Scan the records below for the line containing "SDK for Java](#receive-delete-message-java)" and the line containing "1. Choose **Start Polling for messages\.**". Copy both, plus every line between, exactly.

_____

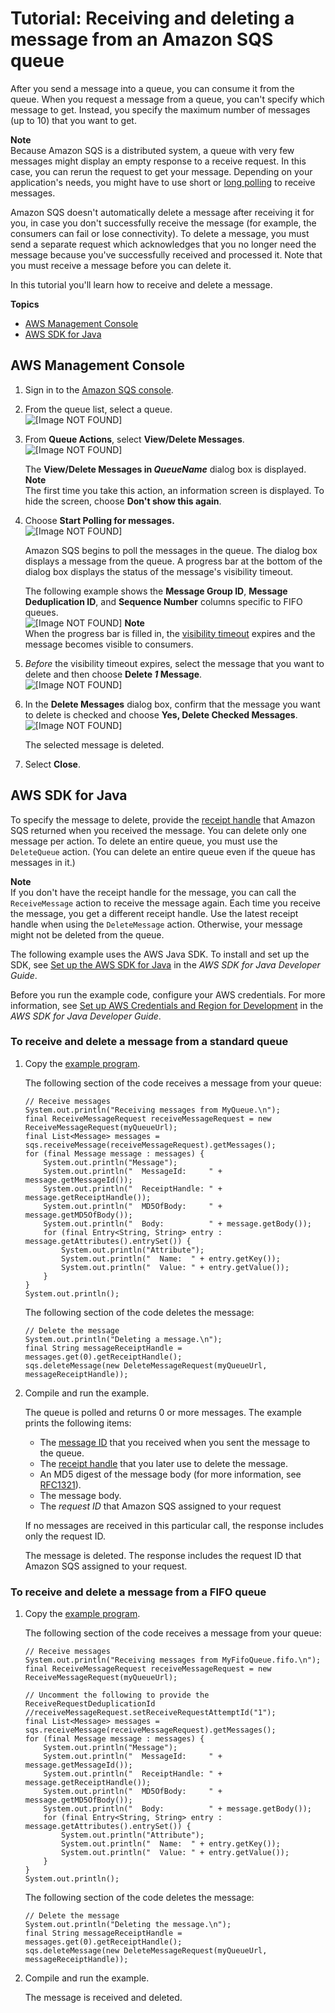 # Tutorial: Receiving and deleting a message from an Amazon SQS queue<a name="sqs-receive-delete-message"></a>

After you send a message into a queue, you can consume it from the queue\. When you request a message from a queue, you can't specify which message to get\. Instead, you specify the maximum number of messages \(up to 10\) that you want to get\.

**Note**  
Because Amazon SQS is a distributed system, a queue with very few messages might display an empty response to a receive request\. In this case, you can rerun the request to get your message\. Depending on your application's needs, you might have to use short or [long polling](sqs-short-and-long-polling.md) to receive messages\.

Amazon SQS doesn't automatically delete a message after receiving it for you, in case you don't successfully receive the message \(for example, the consumers can fail or lose connectivity\)\. To delete a message, you must send a separate request which acknowledges that you no longer need the message because you've successfully received and processed it\. Note that you must receive a message before you can delete it\. 

In this tutorial you'll learn how to receive and delete a message\.

**Topics**
+ [AWS Management Console](#receive-delete-message-console)
+ [AWS SDK for Java](#receive-delete-message-java)

## AWS Management Console<a name="receive-delete-message-console"></a>

1. Sign in to the [Amazon SQS console](https://console.aws.amazon.com/sqs/)\.

1. From the queue list, select a queue\.  
![\[Image NOT FOUND\]](http://docs.aws.amazon.com/AWSSimpleQueueService/latest/SQSDeveloperGuide/images/sqs-tutorials-sending-message-to-queue-select-queue.png)

1. From **Queue Actions**, select **View/Delete Messages**\.  
![\[Image NOT FOUND\]](http://docs.aws.amazon.com/AWSSimpleQueueService/latest/SQSDeveloperGuide/images/sqs-tutorials-receive-delete-message-view-delete-messages.png)

   The **View/Delete Messages in *QueueName*** dialog box is displayed\.
**Note**  
The first time you take this action, an information screen is displayed\. To hide the screen, choose **Don't show this again**\.

1. Choose **Start Polling for messages\.**  
![\[Image NOT FOUND\]](http://docs.aws.amazon.com/AWSSimpleQueueService/latest/SQSDeveloperGuide/images/sqs-tutorials-sending-message-to-queue-start-polling-for-messages.png)

   Amazon SQS begins to poll the messages in the queue\. The dialog box displays a message from the queue\. A progress bar at the bottom of the dialog box displays the status of the message's visibility timeout\.

   The following example shows the **Message Group ID**, **Message Deduplication ID**, and **Sequence Number** columns specific to FIFO queues\.  
![\[Image NOT FOUND\]](http://docs.aws.amazon.com/AWSSimpleQueueService/latest/SQSDeveloperGuide/images/sqs-tutorials-receive-delete-message-polling-process.png)
**Note**  
When the progress bar is filled in, the [visibility timeout](sqs-visibility-timeout.md) expires and the message becomes visible to consumers\.

1. *Before* the visibility timeout expires, select the message that you want to delete and then choose **Delete *1* Message**\.  
![\[Image NOT FOUND\]](http://docs.aws.amazon.com/AWSSimpleQueueService/latest/SQSDeveloperGuide/images/sqs-tutorials-receive-delete-message-select-message-to-delete.png)

1. In the **Delete Messages** dialog box, confirm that the message you want to delete is checked and choose **Yes, Delete Checked Messages**\.  
![\[Image NOT FOUND\]](http://docs.aws.amazon.com/AWSSimpleQueueService/latest/SQSDeveloperGuide/images/sqs-tutorials-receive-delete-message-confirm-deleting-messages.png)

   The selected message is deleted\.

1. Select **Close**\.

## AWS SDK for Java<a name="receive-delete-message-java"></a>

To specify the message to delete, provide the [receipt handle](sqs-general-identifiers.md#receipt-handle) that Amazon SQS returned when you received the message\. You can delete only one message per action\. To delete an entire queue, you must use the `DeleteQueue` action\. \(You can delete an entire queue even if the queue has messages in it\.\)

**Note**  
If you don't have the receipt handle for the message, you can call the `ReceiveMessage` action to receive the message again\. Each time you receive the message, you get a different receipt handle\. Use the latest receipt handle when using the `DeleteMessage` action\. Otherwise, your message might not be deleted from the queue\.

 The following example uses the AWS Java SDK\. To install and set up the SDK, see [Set up the AWS SDK for Java](https://docs.aws.amazon.com/sdk-for-java/v1/developer-guide/setup-install.html) in the *AWS SDK for Java Developer Guide*\.

Before you run the example code, configure your AWS credentials\. For more information, see [Set up AWS Credentials and Region for Development](https://docs.aws.amazon.com/sdk-for-java/v1/developer-guide/setup-credentials.html) in the *AWS SDK for Java Developer Guide*\. 

### To receive and delete a message from a standard queue<a name="receive-delete-message-java-standard"></a>

1. Copy the [example program](standard-queues-getting-started-java.md)\.

   The following section of the code receives a message from your queue:

   ```
   // Receive messages
   System.out.println("Receiving messages from MyQueue.\n");
   final ReceiveMessageRequest receiveMessageRequest = new ReceiveMessageRequest(myQueueUrl);
   final List<Message> messages = sqs.receiveMessage(receiveMessageRequest).getMessages();
   for (final Message message : messages) {
       System.out.println("Message");
       System.out.println("  MessageId:     " + message.getMessageId());
       System.out.println("  ReceiptHandle: " + message.getReceiptHandle());
       System.out.println("  MD5OfBody:     " + message.getMD5OfBody());
       System.out.println("  Body:          " + message.getBody());
       for (final Entry<String, String> entry : message.getAttributes().entrySet()) {
           System.out.println("Attribute");
           System.out.println("  Name:  " + entry.getKey());
           System.out.println("  Value: " + entry.getValue());
       }
   }
   System.out.println();
   ```

   The following section of the code deletes the message:

   ```
   // Delete the message
   System.out.println("Deleting a message.\n");
   final String messageReceiptHandle = messages.get(0).getReceiptHandle();
   sqs.deleteMessage(new DeleteMessageRequest(myQueueUrl, messageReceiptHandle));
   ```

1. Compile and run the example\.

   The queue is polled and returns 0 or more messages\. The example prints the following items:
   + The [message ID](sqs-general-identifiers.md#message-id) that you received when you sent the message to the queue\.
   + The [receipt handle](sqs-general-identifiers.md#receipt-handle) that you later use to delete the message\.
   + An MD5 digest of the message body \(for more information, see [RFC1321](http://faqs.org/rfcs/rfc1321.html)\)\.
   + The message body\.
   + The *request ID* that Amazon SQS assigned to your request

   If no messages are received in this particular call, the response includes only the request ID\.

   The message is deleted\. The response includes the request ID that Amazon SQS assigned to your request\.

### To receive and delete a message from a FIFO queue<a name="receive-delete-message-java-FIFO"></a>

1. Copy the [example program](FIFO-queues-getting-started-java.md)\.

   The following section of the code receives a message from your queue:

   ```
   // Receive messages
   System.out.println("Receiving messages from MyFifoQueue.fifo.\n");
   final ReceiveMessageRequest receiveMessageRequest = new ReceiveMessageRequest(myQueueUrl);
   
   // Uncomment the following to provide the ReceiveRequestDeduplicationId
   //receiveMessageRequest.setReceiveRequestAttemptId("1");
   final List<Message> messages = sqs.receiveMessage(receiveMessageRequest).getMessages();
   for (final Message message : messages) {
       System.out.println("Message");
       System.out.println("  MessageId:     " + message.getMessageId());
       System.out.println("  ReceiptHandle: " + message.getReceiptHandle());
       System.out.println("  MD5OfBody:     " + message.getMD5OfBody());
       System.out.println("  Body:          " + message.getBody());
       for (final Entry<String, String> entry : message.getAttributes().entrySet()) {
           System.out.println("Attribute");
           System.out.println("  Name:  " + entry.getKey());
           System.out.println("  Value: " + entry.getValue());
       }
   }
   System.out.println();
   ```

   The following section of the code deletes the message:

   ```
   // Delete the message
   System.out.println("Deleting the message.\n");
   final String messageReceiptHandle = messages.get(0).getReceiptHandle();
   sqs.deleteMessage(new DeleteMessageRequest(myQueueUrl, messageReceiptHandle));
   ```

1. Compile and run the example\.

   The message is received and deleted\.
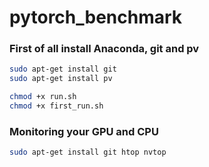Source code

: # pytorch_benchmark
### First of all install Anaconda, git and pv
```bash
sudo apt-get install git
sudo apt-get install pv
```
```bash
chmod +x run.sh
chmod +x first_run.sh
```
### Monitoring your GPU and CPU
```bash
sudo apt-get install git htop nvtop
```
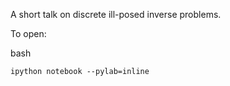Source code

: A short talk on discrete ill-posed inverse problems.

To open:

bash
```
ipython notebook --pylab=inline
```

_____

> _Solution_:
+ [AWS SDK for Java](#receive-delete-message-java)

## AWS Management Console<a name="receive-delete-message-console"></a>

1. Sign in to the [Amazon SQS console](https://console.aws.amazon.com/sqs/)\.

1. From the queue list, select a queue\.  
![\[Image NOT FOUND\]](http://docs.aws.amazon.com/AWSSimpleQueueService/latest/SQSDeveloperGuide/images/sqs-tutorials-sending-message-to-queue-select-queue.png)

1. From **Queue Actions**, select **View/Delete Messages**\.  
![\[Image NOT FOUND\]](http://docs.aws.amazon.com/AWSSimpleQueueService/latest/SQSDeveloperGuide/images/sqs-tutorials-receive-delete-message-view-delete-messages.png)

   The **View/Delete Messages in *QueueName*** dialog box is displayed\.
**Note**  
The first time you take this action, an information screen is displayed\. To hide the screen, choose **Don't show this again**\.

1. Choose **Start Polling for messages\.**  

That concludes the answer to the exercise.